Dataset entries

[Start of section]

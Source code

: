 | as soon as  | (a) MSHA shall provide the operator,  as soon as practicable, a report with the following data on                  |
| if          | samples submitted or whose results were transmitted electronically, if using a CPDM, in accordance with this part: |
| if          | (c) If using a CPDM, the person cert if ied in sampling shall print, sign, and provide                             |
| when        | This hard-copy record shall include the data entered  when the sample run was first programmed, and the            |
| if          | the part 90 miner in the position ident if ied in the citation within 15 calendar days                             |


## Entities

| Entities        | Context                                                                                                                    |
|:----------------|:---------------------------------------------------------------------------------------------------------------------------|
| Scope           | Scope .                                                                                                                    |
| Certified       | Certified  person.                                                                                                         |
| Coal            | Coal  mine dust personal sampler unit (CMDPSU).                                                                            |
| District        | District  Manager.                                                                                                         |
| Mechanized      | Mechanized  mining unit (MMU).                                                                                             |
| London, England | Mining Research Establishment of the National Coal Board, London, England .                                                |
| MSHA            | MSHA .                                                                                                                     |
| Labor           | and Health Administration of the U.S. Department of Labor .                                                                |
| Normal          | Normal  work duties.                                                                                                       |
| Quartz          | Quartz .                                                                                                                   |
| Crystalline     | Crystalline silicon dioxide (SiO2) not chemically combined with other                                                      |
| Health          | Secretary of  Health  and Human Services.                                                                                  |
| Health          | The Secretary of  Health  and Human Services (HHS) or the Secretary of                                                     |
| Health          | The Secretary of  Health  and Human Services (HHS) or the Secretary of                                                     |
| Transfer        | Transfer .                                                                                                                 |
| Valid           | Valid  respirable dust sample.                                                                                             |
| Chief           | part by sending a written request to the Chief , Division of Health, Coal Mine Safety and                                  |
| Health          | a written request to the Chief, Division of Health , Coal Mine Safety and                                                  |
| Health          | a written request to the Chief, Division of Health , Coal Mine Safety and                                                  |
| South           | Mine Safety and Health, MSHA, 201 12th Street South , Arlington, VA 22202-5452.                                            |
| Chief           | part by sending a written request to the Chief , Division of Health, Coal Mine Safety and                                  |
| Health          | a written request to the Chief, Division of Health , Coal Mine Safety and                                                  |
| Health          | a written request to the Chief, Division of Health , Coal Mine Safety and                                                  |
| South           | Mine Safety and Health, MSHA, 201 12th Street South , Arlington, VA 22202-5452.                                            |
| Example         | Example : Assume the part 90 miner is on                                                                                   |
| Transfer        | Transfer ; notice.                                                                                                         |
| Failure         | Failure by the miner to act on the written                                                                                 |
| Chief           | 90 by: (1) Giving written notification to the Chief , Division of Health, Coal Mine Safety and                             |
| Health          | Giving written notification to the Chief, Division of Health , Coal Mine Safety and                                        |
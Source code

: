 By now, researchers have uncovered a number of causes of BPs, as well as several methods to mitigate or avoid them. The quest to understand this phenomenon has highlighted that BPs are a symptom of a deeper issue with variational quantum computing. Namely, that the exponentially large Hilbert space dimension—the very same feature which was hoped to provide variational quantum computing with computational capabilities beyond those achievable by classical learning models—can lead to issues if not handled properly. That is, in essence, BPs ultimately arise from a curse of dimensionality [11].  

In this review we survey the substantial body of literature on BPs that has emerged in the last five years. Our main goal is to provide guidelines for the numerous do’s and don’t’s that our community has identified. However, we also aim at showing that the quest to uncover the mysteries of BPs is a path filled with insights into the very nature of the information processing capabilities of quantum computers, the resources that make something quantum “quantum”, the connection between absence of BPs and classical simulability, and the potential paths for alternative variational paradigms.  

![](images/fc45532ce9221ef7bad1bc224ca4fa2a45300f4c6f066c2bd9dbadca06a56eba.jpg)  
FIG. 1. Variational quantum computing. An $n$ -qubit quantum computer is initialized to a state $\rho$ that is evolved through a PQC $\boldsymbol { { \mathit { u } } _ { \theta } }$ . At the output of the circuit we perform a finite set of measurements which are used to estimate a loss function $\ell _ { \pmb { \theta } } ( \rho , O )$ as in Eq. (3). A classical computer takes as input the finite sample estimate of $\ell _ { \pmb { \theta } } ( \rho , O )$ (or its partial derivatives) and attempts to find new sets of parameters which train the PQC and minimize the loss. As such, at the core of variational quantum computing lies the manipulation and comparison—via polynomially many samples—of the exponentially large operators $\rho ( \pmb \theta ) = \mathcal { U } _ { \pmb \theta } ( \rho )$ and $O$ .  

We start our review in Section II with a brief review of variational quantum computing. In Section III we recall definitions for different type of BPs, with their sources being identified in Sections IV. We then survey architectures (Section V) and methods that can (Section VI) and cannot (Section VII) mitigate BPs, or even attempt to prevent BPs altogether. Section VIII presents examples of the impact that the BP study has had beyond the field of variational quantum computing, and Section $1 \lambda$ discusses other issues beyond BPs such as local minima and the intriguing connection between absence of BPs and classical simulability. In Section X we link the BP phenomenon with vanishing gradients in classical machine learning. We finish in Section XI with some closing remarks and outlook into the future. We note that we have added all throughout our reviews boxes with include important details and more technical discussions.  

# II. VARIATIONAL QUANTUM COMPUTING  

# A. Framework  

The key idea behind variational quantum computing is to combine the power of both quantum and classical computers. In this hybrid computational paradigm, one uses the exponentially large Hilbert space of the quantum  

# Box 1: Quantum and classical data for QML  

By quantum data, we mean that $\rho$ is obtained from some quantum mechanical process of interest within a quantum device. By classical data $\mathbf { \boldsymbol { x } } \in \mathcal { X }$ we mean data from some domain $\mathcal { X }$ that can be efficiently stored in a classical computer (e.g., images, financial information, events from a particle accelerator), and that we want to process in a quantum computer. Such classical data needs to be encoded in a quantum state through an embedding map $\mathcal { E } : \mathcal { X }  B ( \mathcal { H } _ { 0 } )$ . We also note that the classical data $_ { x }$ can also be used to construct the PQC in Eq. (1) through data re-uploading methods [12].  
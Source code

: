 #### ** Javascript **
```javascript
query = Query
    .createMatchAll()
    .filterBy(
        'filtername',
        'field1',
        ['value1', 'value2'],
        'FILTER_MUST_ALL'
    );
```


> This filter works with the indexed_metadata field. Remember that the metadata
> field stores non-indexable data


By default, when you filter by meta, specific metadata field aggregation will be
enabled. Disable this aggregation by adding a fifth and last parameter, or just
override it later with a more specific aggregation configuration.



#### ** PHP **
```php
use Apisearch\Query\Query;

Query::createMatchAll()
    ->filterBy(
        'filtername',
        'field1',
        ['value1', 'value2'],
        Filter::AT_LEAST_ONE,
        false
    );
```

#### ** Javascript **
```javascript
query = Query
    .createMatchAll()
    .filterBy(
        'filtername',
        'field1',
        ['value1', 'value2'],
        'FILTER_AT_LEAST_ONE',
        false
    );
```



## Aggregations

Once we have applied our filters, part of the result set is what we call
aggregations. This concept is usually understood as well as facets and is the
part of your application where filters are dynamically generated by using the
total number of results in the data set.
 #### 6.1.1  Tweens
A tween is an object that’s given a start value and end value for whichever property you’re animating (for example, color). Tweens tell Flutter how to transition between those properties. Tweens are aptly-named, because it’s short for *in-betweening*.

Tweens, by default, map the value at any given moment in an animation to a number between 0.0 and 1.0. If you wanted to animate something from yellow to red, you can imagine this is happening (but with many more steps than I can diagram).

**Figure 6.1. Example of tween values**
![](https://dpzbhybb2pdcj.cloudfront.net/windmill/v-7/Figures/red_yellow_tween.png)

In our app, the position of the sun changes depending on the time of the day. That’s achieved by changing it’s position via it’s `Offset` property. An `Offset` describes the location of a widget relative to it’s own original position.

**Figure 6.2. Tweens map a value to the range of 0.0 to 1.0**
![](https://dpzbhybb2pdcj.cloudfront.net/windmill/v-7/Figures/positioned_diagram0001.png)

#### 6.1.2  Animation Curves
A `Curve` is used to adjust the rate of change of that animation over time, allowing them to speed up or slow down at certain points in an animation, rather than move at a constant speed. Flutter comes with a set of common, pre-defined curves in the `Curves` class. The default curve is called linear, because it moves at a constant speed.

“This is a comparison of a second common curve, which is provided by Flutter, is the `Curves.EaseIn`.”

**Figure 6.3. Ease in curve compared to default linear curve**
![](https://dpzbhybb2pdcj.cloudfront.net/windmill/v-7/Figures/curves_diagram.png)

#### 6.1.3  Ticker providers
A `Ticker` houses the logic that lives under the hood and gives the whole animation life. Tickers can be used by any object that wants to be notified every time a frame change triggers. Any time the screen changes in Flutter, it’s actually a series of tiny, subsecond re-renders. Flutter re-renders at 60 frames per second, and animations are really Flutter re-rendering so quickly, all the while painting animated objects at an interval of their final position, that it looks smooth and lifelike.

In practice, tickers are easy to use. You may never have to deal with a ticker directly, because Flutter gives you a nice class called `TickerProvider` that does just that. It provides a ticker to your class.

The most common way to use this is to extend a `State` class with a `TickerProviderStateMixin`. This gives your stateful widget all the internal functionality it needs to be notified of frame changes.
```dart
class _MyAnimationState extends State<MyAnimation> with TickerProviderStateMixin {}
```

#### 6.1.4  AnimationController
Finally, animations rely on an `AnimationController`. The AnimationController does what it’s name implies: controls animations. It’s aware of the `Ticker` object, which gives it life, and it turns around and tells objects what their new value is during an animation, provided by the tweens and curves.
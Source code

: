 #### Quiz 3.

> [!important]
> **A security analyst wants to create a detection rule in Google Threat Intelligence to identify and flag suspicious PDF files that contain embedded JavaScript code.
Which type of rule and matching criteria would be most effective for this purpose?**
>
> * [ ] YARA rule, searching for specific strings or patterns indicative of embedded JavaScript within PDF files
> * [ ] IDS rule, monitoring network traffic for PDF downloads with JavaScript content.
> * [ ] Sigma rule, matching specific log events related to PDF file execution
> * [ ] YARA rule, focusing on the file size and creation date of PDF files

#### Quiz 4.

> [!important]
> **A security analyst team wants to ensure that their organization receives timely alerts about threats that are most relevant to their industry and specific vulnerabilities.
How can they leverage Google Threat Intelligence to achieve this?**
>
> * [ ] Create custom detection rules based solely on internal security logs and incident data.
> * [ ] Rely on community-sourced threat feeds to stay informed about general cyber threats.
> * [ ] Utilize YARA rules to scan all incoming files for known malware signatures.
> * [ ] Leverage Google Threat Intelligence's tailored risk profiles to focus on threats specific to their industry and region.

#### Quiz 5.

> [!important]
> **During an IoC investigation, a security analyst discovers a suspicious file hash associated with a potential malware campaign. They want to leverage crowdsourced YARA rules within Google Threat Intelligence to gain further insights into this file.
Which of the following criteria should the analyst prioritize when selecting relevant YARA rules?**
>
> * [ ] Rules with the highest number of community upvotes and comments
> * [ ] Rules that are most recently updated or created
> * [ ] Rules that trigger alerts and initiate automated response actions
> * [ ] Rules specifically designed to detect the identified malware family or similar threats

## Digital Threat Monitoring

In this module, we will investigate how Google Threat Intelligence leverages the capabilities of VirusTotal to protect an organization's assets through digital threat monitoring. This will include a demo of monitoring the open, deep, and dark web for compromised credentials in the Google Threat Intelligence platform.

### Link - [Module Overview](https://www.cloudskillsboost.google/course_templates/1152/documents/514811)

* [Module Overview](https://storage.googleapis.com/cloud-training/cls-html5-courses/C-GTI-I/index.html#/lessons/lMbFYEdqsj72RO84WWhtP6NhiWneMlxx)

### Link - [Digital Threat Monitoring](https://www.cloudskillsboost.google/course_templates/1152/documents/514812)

[End of section]

Problem description
Lines with the word "TickerProviderStateMixin" in them should be copied from the preceding records.

Reply to the task
The most common way to use this is to extend a `State` class with a `TickerProviderStateMixin`. This gives your stateful widget all the internal functionality it needs to be notified of frame changes.
class _MyAnimationState extends State<MyAnimation> with TickerProviderStateMixin {}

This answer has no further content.